## Exercise objective
Going line by line through the records below, write out everything starting with the line containing "Hopefully some day" and going on through the line containing "Input: nums = [1,2,3]", exactly and inclusively. Pictures do not go in.

BEGIN Available data

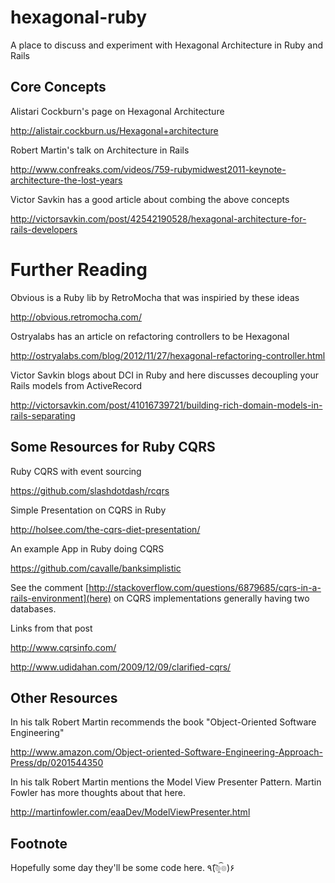 hexagonal-ruby
==============

A place to discuss and experiment with Hexagonal Architecture in Ruby and Rails

## Core Concepts

Alistari Cockburn's page on Hexagonal Architecture

http://alistair.cockburn.us/Hexagonal+architecture

Robert Martin's talk on Architecture in Rails

http://www.confreaks.com/videos/759-rubymidwest2011-keynote-architecture-the-lost-years

Victor Savkin has a good article about combing the above concepts

http://victorsavkin.com/post/42542190528/hexagonal-architecture-for-rails-developers

# Further Reading

Obvious is a Ruby lib by RetroMocha that was inspiried by these ideas

http://obvious.retromocha.com/

Ostryalabs has an article on refactoring controllers to be Hexagonal

http://ostryalabs.com/blog/2012/11/27/hexagonal-refactoring-controller.html

Victor Savkin blogs about DCI in Ruby and here discusses decoupling your Rails models from ActiveRecord

http://victorsavkin.com/post/41016739721/building-rich-domain-models-in-rails-separating

## Some Resources for Ruby CQRS

Ruby CQRS with event sourcing

https://github.com/slashdotdash/rcqrs

Simple Presentation on CQRS in Ruby

http://holsee.com/the-cqrs-diet-presentation/

An example App in Ruby doing CQRS

https://github.com/cavalle/banksimplistic

See the comment [http://stackoverflow.com/questions/6879685/cqrs-in-a-rails-environment](here) on CQRS implementations generally having two databases.

Links from that post

http://www.cqrsinfo.com/

http://www.udidahan.com/2009/12/09/clarified-cqrs/

## Other Resources

In his talk Robert Martin recommends the book "Object-Oriented Software Engineering" 

http://www.amazon.com/Object-oriented-Software-Engineering-Approach-Press/dp/0201544350

In his talk Robert Martin mentions the Model View Presenter Pattern. Martin Fowler has more thoughts about that here.

http://martinfowler.com/eaaDev/ModelViewPresenter.html

## Footnote

Hopefully some day they'll be some code here. ٩(͡๏̯͡๏)۶
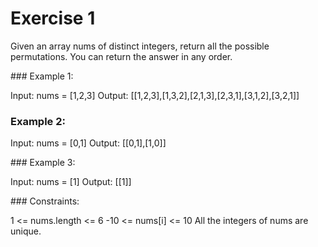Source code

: # Exercise 1

Given an array nums of distinct integers, return all the possible permutations. You can return the answer in any order.

### Example 1:

Input: nums = [1,2,3]
Output: [[1,2,3],[1,3,2],[2,1,3],[2,3,1],[3,1,2],[3,2,1]]

### Example 2:

Input: nums = [0,1]
Output: [[0,1],[1,0]]

### Example 3:

Input: nums = [1]
Output: [[1]]

### Constraints:

1 <= nums.length <= 6
-10 <= nums[i] <= 10
All the integers of nums are unique.
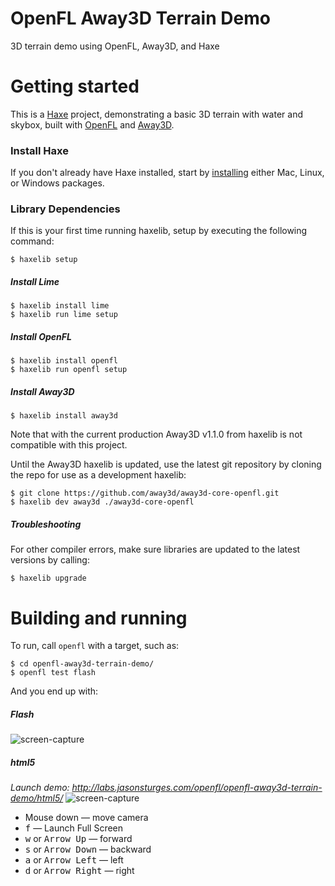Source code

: # OpenFL Away3D Terrain Demo
3D terrain demo using OpenFL, Away3D, and Haxe


# Getting started

This is a [Haxe](http://haxe.org/) project, demonstrating a basic 3D terrain with water and skybox, built with [OpenFL](http://www.openfl.org/) and [Away3D](http://away3d.com/).

### Install Haxe

If you don't already have Haxe installed, start by [installing](http://haxe.org/download/) either Mac, Linux, or Windows packages.

### Library Dependencies

If this is your first time running haxelib, setup by executing the following command:

    $ haxelib setup

##### Install Lime

    $ haxelib install lime
    $ haxelib run lime setup
    
##### Install OpenFL

    $ haxelib install openfl
    $ haxelib run openfl setup
    
##### Install Away3D

    $ haxelib install away3d

Note that with the current production Away3D v1.1.0 from haxelib is not compatible with this project. 

Until the Away3D haxelib is updated, use the latest git repository by cloning the repo for use as a development haxelib:

    $ git clone https://github.com/away3d/away3d-core-openfl.git
    $ haxelib dev away3d ./away3d-core-openfl

##### Troubleshooting

For other compiler errors, make sure libraries are updated to the latest versions by calling:

    $ haxelib upgrade


# Building and running

To run, call `openfl` with a target, such as:

    $ cd openfl-away3d-terrain-demo/
    $ openfl test flash

And you end up with:

##### Flash
![screen-capture](http://labs.jasonsturges.com/openfl/openfl-away3d-terrain-demo/openfl-away3d-terrain-demo.jpg)

##### html5
_Launch demo: http://labs.jasonsturges.com/openfl/openfl-away3d-terrain-demo/html5/_
![screen-capture](http://labs.jasonsturges.com/openfl/openfl-away3d-terrain-demo/openfl-away3d-terrain-html5-demo.jpg)


- Mouse down &mdash; move camera
- <kbd>f</kbd> &mdash; Launch Full Screen
- <kbd>w</kbd> or <kbd>Arrow Up</kbd> &mdash; forward
- <kbd>s</kbd> or <kbd>Arrow Down</kbd> &mdash; backward
- <kbd>a</kbd> or <kbd>Arrow Left</kbd> &mdash; left
- <kbd>d</kbd> or <kbd>Arrow Right</kbd> &mdash; right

END Available data

## Solution to this exercise
Hopefully some day they'll be some code here. ٩(͡๏̯͡๏)۶
Source code

: # Exercise 1

Given an array nums of distinct integers, return all the possible permutations. You can return the answer in any order.

### Example 1:

Input: nums = [1,2,3]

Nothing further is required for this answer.